Hafniomonas

Scientific classification
- Kingdom: Plantae
- Division: Chlorophyta
- Class: Chlorophyceae
- Order: Chlamydomonadales
- Family: Dunaliellaceae
- Genus: Hafniomonas Ettl & Moestrup
- Species: Hafniomonas conica; Hafniomonas montana; Hafniomonas reticulata; Hafniomonas turbinea;

= Hafniomonas =

Genus of algae

Hafniomonas is a genus of green algae in the family Dunaliellaceae. It is found in freshwater.

Hafniomonas is a unicellular, flagellate alga. Cells are elongate, ovoid, pyriform or cylindrical or globose-cordate; they are typically somewhat four-sided in cross section, with the anterior end bearing four longitudinal, rounded ridges. At the center of the anterior end emerge four flagella, sometimes with a small papilla. The cell contains a single nucleus, two contractile vacuoles, and one cup-shaped, parietal chloroplast and a distinct stigma and pyrenoid. The chloroplast may be perforate, separated into segments.

Asexual reproduction occurs via cell division, and sometimes cells form cysts or palmelloid stages. Sexual reproduction is unknown.

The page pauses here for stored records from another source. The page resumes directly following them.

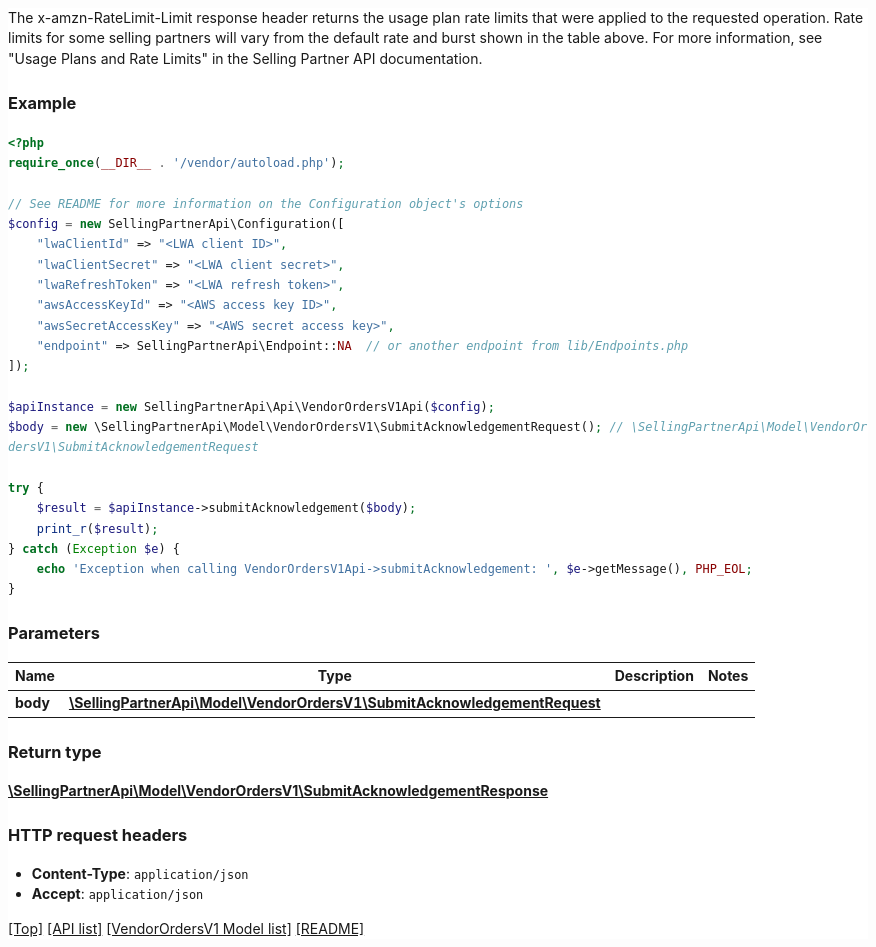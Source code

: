 The x-amzn-RateLimit-Limit response header returns the usage plan rate limits that were applied to the requested operation. Rate limits for some selling partners will vary from the default rate and burst shown in the table above. For more information, see \"Usage Plans and Rate Limits\" in the Selling Partner API documentation.

### Example

```php
<?php
require_once(__DIR__ . '/vendor/autoload.php');

// See README for more information on the Configuration object's options
$config = new SellingPartnerApi\Configuration([
    "lwaClientId" => "<LWA client ID>",
    "lwaClientSecret" => "<LWA client secret>",
    "lwaRefreshToken" => "<LWA refresh token>",
    "awsAccessKeyId" => "<AWS access key ID>",
    "awsSecretAccessKey" => "<AWS secret access key>",
    "endpoint" => SellingPartnerApi\Endpoint::NA  // or another endpoint from lib/Endpoints.php
]);

$apiInstance = new SellingPartnerApi\Api\VendorOrdersV1Api($config);
$body = new \SellingPartnerApi\Model\VendorOrdersV1\SubmitAcknowledgementRequest(); // \SellingPartnerApi\Model\VendorOrdersV1\SubmitAcknowledgementRequest

try {
    $result = $apiInstance->submitAcknowledgement($body);
    print_r($result);
} catch (Exception $e) {
    echo 'Exception when calling VendorOrdersV1Api->submitAcknowledgement: ', $e->getMessage(), PHP_EOL;
}
```

### Parameters

Name | Type | Description  | Notes
------------- | ------------- | ------------- | -------------
 **body** | [**\SellingPartnerApi\Model\VendorOrdersV1\SubmitAcknowledgementRequest**](../Model/VendorOrdersV1/SubmitAcknowledgementRequest.md)|  |

### Return type

[**\SellingPartnerApi\Model\VendorOrdersV1\SubmitAcknowledgementResponse**](../Model/VendorOrdersV1/SubmitAcknowledgementResponse.md)

### HTTP request headers

- **Content-Type**: `application/json`
- **Accept**: `application/json`

[[Top]](#) [[API list]](../)
[[VendorOrdersV1 Model list]](../Model/VendorOrdersV1)
[[README]](../../README.md)

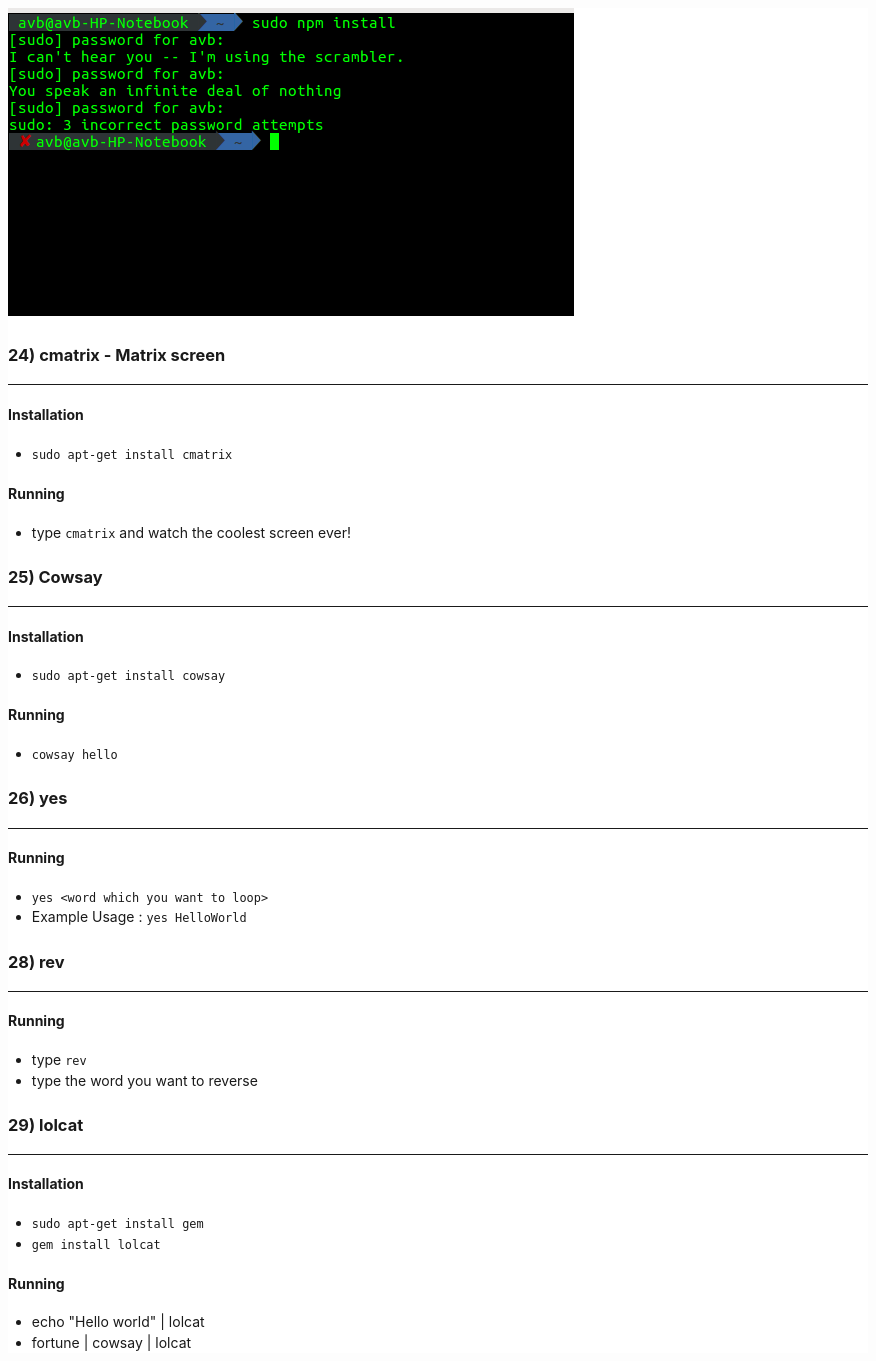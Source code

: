 ![](./scr.png)

### 24) cmatrix - Matrix screen
-------------

#### Installation
* `sudo apt-get install cmatrix`

#### Running
*  type `cmatrix` and watch the coolest screen ever!


### 25) Cowsay
-------------

#### Installation
* `sudo apt-get install cowsay`

#### Running
*  `cowsay hello`

### 26) yes
-------------
#### Running
*  `yes <word which you want to loop>`
* Example Usage : `yes HelloWorld`

### 28) rev
-------------

#### Running

* type `rev`
* type the word you want to reverse

### 29) lolcat
-------------

#### Installation
* `sudo apt-get install gem`
* `gem install lolcat`

#### Running

* echo "Hello world" | lolcat
* fortune | cowsay | lolcat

Hafniomonas consists of species that were formerly classified within Pyramimonas. Unlike Pyramimonas, Hafniomonas lacks cell walls and a covering of scales. Hafniomonas has chloroplasts with are not markedly lobed, unlike Pyramimonas which has chloroplasts which are markedly lobed into four, eight or 12 lobes in the anterior. Within Hafniomonas, species are distinguished based on the position of the pyrenoid, form of the chloroplast and stigma, and shape and size of cells.